Complex Analysis MT23, Liouville's theorem

Suppose

• $f : \mathbb C \to \mathbb C$
• $f$ entire (holomorphic on $\mathbb C$)

Then

• $f$ is constant

Suppose $ \vert f(z) \vert \le M$ for all $z$. Let $\gamma _ R$ be the circular contour of radius $R$.

Proof 1: Then

\[\begin{aligned} \vert f(w) - f(0) \vert &= \left \vert \frac {1}{2\pi i} \int _ {\gamma _ R} f(z) \left(\frac{1}{z-w} - \frac{1}{z}\right) \text dz \right \vert \\\\ &= \frac{1}{2\pi} \left \vert \int _ {\gamma _ R} \frac{f(z)w}{z(z-w)} \right \vert \\\\ &\le \frac{2\pi R}{2 \pi} \left \vert \frac{Mw}{R(R-w)} \right \vert \\\\ &= \frac{M \vert w \vert }{R- \vert w \vert } \end{aligned}\]

Letting $R \to \infty$, we see $f(w) \to f(0)$.

Proof 2: (basically the same, but using the generalisation of Cauchy’s integral formula, slightly simpler inequalities).

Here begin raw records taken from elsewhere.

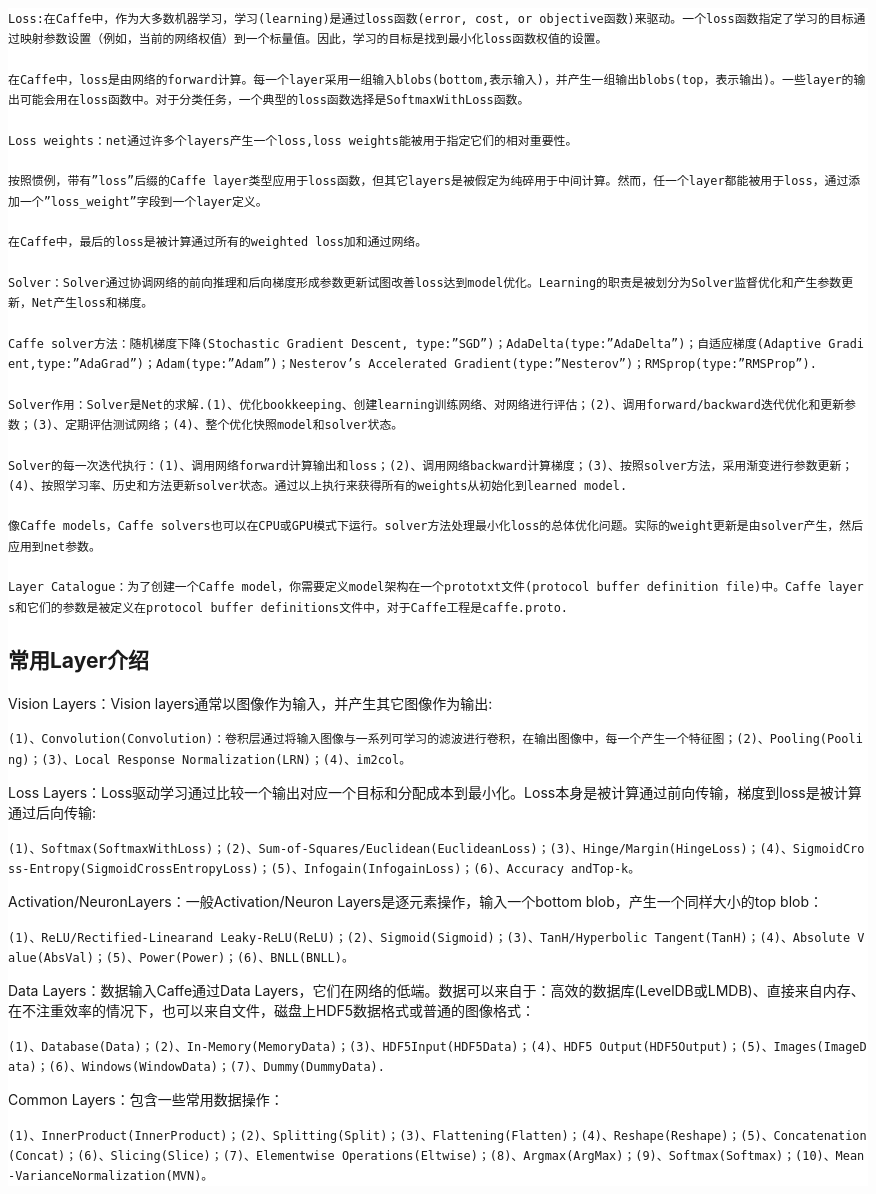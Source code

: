 	Loss:在Caffe中，作为大多数机器学习，学习(learning)是通过loss函数(error, cost, or objective函数)来驱动。一个loss函数指定了学习的目标通过映射参数设置（例如，当前的网络权值）到一个标量值。因此，学习的目标是找到最小化loss函数权值的设置。

	在Caffe中，loss是由网络的forward计算。每一个layer采用一组输入blobs(bottom,表示输入)，并产生一组输出blobs(top，表示输出)。一些layer的输出可能会用在loss函数中。对于分类任务，一个典型的loss函数选择是SoftmaxWithLoss函数。

	Loss weights：net通过许多个layers产生一个loss,loss weights能被用于指定它们的相对重要性。

	按照惯例，带有”loss”后缀的Caffe layer类型应用于loss函数，但其它layers是被假定为纯碎用于中间计算。然而，任一个layer都能被用于loss，通过添加一个”loss_weight”字段到一个layer定义。

	在Caffe中，最后的loss是被计算通过所有的weighted loss加和通过网络。

	Solver：Solver通过协调网络的前向推理和后向梯度形成参数更新试图改善loss达到model优化。Learning的职责是被划分为Solver监督优化和产生参数更新，Net产生loss和梯度。

	Caffe solver方法：随机梯度下降(Stochastic Gradient Descent, type:”SGD”)；AdaDelta(type:”AdaDelta”)；自适应梯度(Adaptive Gradient,type:”AdaGrad”)；Adam(type:”Adam”)；Nesterov’s Accelerated Gradient(type:”Nesterov”)；RMSprop(type:”RMSProp”).

	Solver作用：Solver是Net的求解.(1)、优化bookkeeping、创建learning训练网络、对网络进行评估；(2)、调用forward/backward迭代优化和更新参数；(3)、定期评估测试网络；(4)、整个优化快照model和solver状态。

	Solver的每一次迭代执行：(1)、调用网络forward计算输出和loss；(2)、调用网络backward计算梯度；(3)、按照solver方法，采用渐变进行参数更新；(4)、按照学习率、历史和方法更新solver状态。通过以上执行来获得所有的weights从初始化到learned model.

	像Caffe models，Caffe solvers也可以在CPU或GPU模式下运行。solver方法处理最小化loss的总体优化问题。实际的weight更新是由solver产生，然后应用到net参数。

	Layer Catalogue：为了创建一个Caffe model，你需要定义model架构在一个prototxt文件(protocol buffer definition file)中。Caffe layers和它们的参数是被定义在protocol buffer definitions文件中，对于Caffe工程是caffe.proto.

## 常用Layer介绍
Vision Layers：Vision layers通常以图像作为输入，并产生其它图像作为输出:

	(1)、Convolution(Convolution)：卷积层通过将输入图像与一系列可学习的滤波进行卷积，在输出图像中，每一个产生一个特征图；(2)、Pooling(Pooling)；(3)、Local Response Normalization(LRN)；(4)、im2col。

Loss Layers：Loss驱动学习通过比较一个输出对应一个目标和分配成本到最小化。Loss本身是被计算通过前向传输，梯度到loss是被计算通过后向传输:

	(1)、Softmax(SoftmaxWithLoss)；(2)、Sum-of-Squares/Euclidean(EuclideanLoss)；(3)、Hinge/Margin(HingeLoss)；(4)、SigmoidCross-Entropy(SigmoidCrossEntropyLoss)；(5)、Infogain(InfogainLoss)；(6)、Accuracy andTop-k。

Activation/NeuronLayers：一般Activation/Neuron Layers是逐元素操作，输入一个bottom blob，产生一个同样大小的top blob：

	(1)、ReLU/Rectified-Linearand Leaky-ReLU(ReLU)；(2)、Sigmoid(Sigmoid)；(3)、TanH/Hyperbolic Tangent(TanH)；(4)、Absolute Value(AbsVal)；(5)、Power(Power)；(6)、BNLL(BNLL)。

Data Layers：数据输入Caffe通过Data Layers，它们在网络的低端。数据可以来自于：高效的数据库(LevelDB或LMDB)、直接来自内存、在不注重效率的情况下，也可以来自文件，磁盘上HDF5数据格式或普通的图像格式：

	(1)、Database(Data)；(2)、In-Memory(MemoryData)；(3)、HDF5Input(HDF5Data)；(4)、HDF5 Output(HDF5Output)；(5)、Images(ImageData)；(6)、Windows(WindowData)；(7)、Dummy(DummyData).

Common Layers：包含一些常用数据操作：

    (1)、InnerProduct(InnerProduct)；(2)、Splitting(Split)；(3)、Flattening(Flatten)；(4)、Reshape(Reshape)；(5)、Concatenation(Concat)；(6)、Slicing(Slice)；(7)、Elementwise Operations(Eltwise)；(8)、Argmax(ArgMax)；(9)、Softmax(Softmax)；(10)、Mean-VarianceNormalization(MVN)。
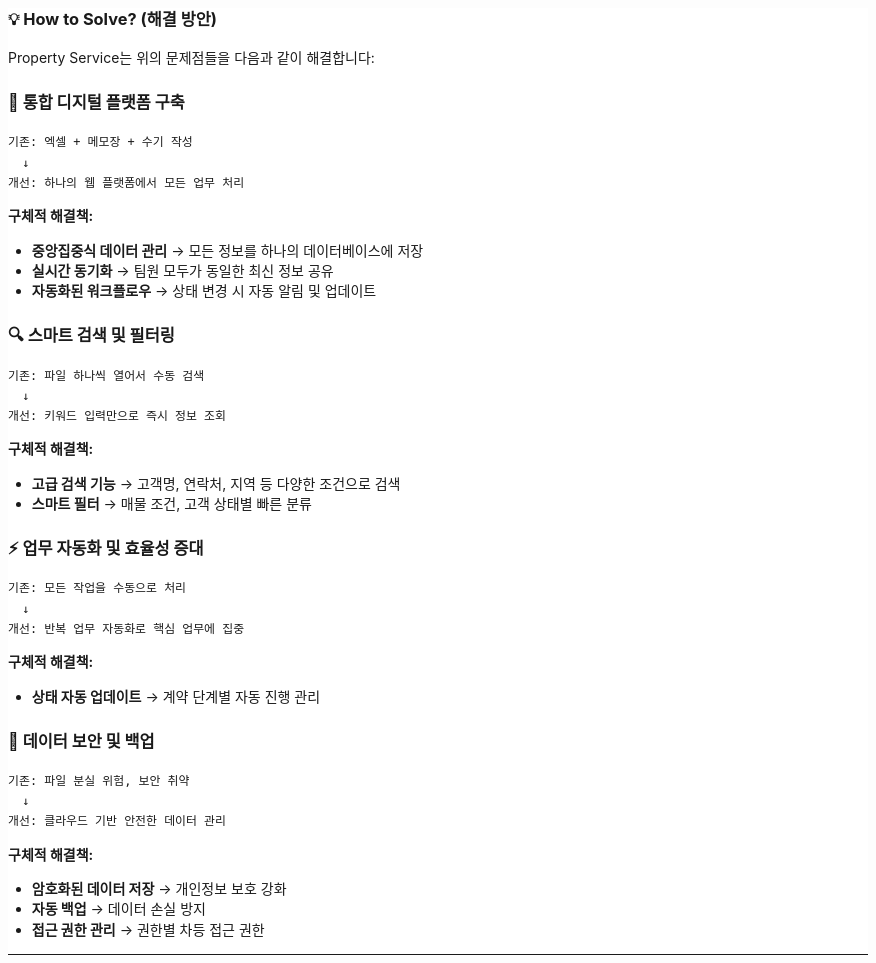 ### 💡 How to Solve? (해결 방안)

Property Service는 위의 문제점들을 다음과 같이 해결합니다:

### 🎯 **통합 디지털 플랫폼 구축**

```
기존: 엑셀 + 메모장 + 수기 작성
  ↓
개선: 하나의 웹 플랫폼에서 모든 업무 처리
```

**구체적 해결책:**

- **중앙집중식 데이터 관리** → 모든 정보를 하나의 데이터베이스에 저장
- **실시간 동기화** → 팀원 모두가 동일한 최신 정보 공유
- **자동화된 워크플로우** → 상태 변경 시 자동 알림 및 업데이트

### 🔍 **스마트 검색 및 필터링**

```
기존: 파일 하나씩 열어서 수동 검색
  ↓
개선: 키워드 입력만으로 즉시 정보 조회
```

**구체적 해결책:**

- **고급 검색 기능** → 고객명, 연락처, 지역 등 다양한 조건으로 검색
- **스마트 필터** → 매물 조건, 고객 상태별 빠른 분류

### ⚡ **업무 자동화 및 효율성 증대**

```
기존: 모든 작업을 수동으로 처리
  ↓
개선: 반복 업무 자동화로 핵심 업무에 집중
```

**구체적 해결책:**

- **상태 자동 업데이트** → 계약 단계별 자동 진행 관리

### 🔐 **데이터 보안 및 백업**

```
기존: 파일 분실 위험, 보안 취약
  ↓
개선: 클라우드 기반 안전한 데이터 관리

```

**구체적 해결책:**

- **암호화된 데이터 저장** → 개인정보 보호 강화
- **자동 백업** → 데이터 손실 방지
- **접근 권한 관리** → 권한별 차등 접근 권한

---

Since $f$ is holomorphic on $\mathbb C$,

\[f(z) = \sum^\infty _ {n = 0} a _ n z^n\]

where

\[a _ n = \frac{1}{2\pi i} \int _ {\gamma _ R} \frac{f(w)}{w^{n+1} } \text dz\]

Then:

\[\begin{aligned} \vert a _ n \vert &= \left \vert \frac{1}{2\pi i} \int _ {\gamma _ R} \frac{f(w)}{w^{n+1} } \text d w \right \vert \\\\ &\le \frac{1}{2\pi} \cdot 2\pi R \cdot \sup _ {z \in \gamma _ R^\star} \left \vert \frac{f(w)}{w^{n+1} }\right \vert \\\\ &= \frac{R}{R^{n+1} } \sup _ {z \in \gamma^\star _ R} \vert f(w) \vert \\\\ &= R^{-n} M \end{aligned}\]

Hence letting $R \to \infty$ for $n \ge 1$, we see $a _ n = 0$ for all $n \ge 1$, so $f(z) = a _ 0$, so a constant.